Visitando una piattaforma ENI in Adriatico posso testimoniare che
l’azienda presta la massima attenzione alla sicurezza e che il personale
tecnico della società è degno della massima fiducia. Ma si riuscisse
pure a scongiurare ogni possibile fuoriuscita di gas o di olio, si
riuscisse a mitigare l’impatto sull’ambiente marino delle trivellazioni,
come si fa a non tenere in considerazione l’impatto di centinaia di
piattaforme in mezzo al piccolo mare Adriatico? E cosa resterà di questo
cimitero di ferro arrugginito una volta terminato il proprio lavoro di
suzione? Difficile non ritenere questo scenario una terribile pubblicità
negativa per il turismo.
9. L’Italia è un Paese densamente popolato, a forte rischio idrogeologico, soggetto a terremoti. Ogni volta che la terra si scuote riprendono i dibattiti scientifici
sul ruolo delle estrazioni di petrolio e di gas e delle “reiniezioni”

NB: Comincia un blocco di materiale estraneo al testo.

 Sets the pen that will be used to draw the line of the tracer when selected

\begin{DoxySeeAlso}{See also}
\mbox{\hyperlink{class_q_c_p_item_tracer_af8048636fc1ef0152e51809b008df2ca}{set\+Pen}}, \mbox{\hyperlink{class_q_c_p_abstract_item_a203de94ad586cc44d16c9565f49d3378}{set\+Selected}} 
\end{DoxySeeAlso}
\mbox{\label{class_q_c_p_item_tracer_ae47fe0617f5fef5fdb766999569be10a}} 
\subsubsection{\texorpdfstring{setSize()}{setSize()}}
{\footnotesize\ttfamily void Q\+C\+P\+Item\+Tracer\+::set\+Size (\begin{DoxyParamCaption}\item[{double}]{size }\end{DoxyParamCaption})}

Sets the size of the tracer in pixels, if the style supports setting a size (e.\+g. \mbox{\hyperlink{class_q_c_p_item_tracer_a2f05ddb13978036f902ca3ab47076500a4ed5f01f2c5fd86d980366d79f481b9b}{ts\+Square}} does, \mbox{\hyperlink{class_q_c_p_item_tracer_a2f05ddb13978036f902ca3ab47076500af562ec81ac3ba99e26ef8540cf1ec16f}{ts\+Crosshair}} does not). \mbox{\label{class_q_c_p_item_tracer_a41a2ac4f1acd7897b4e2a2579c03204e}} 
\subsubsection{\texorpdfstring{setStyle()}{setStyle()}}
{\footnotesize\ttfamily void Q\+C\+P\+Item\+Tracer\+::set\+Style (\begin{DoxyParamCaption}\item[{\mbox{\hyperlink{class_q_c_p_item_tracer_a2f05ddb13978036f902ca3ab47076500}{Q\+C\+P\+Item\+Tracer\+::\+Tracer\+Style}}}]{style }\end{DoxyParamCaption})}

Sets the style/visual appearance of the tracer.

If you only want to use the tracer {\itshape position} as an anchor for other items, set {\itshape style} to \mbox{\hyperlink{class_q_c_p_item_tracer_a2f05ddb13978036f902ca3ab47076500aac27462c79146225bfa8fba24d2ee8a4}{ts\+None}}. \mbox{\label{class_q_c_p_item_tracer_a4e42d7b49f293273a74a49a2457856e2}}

nei pozzi nello stimolare i terremoti. Ancora una volta: perché non
comprare petrolio da Paesi che sono semidesertici e che dai proventi
della vendita degli idrocarburi, pagati il loro giusto prezzo, possono
ricavare le risorse che servono sia per sostentare al meglio la propria
popolazione che per approfittare della manifattura e delle competenze
italiane? Anche in Paesi come l’Algeria, che dipendono in tutto dagli
introiti degli idrocarburi, vi sono vivaci e coraggiosissime proteste contro il fracking in pieno deserto. Non dovremo dare l’esempio anche noi prendendoci cura del nostro territorio?
10. La vera fonte energetica del futuro, prima ancora delle rinnovabili, è il “risparmio energetico”.
Questa è una frontiera che ha praterie davanti a sé e nella quale
dovrebbero investire le imprese energetiche italiane, diversificando
opportunamente la propria attività. A me, per esempio, fa piacere vedere
ENI associata al car-sharing. Solo dal risparmio energetico può nascere
un vero beneficio per la bolletta energetica dell’Italia, accoppiata ad
miglioramento della qualità della vita dei cittadini. Il binomio
perfetto. Occorre permettere alle società energetiche di guadagnare sul
risparmio energetico, sulle nuove tecnologie e sull’efficienza delle
infrastrutture. Regalare loro petrolio va nella direzione opposta.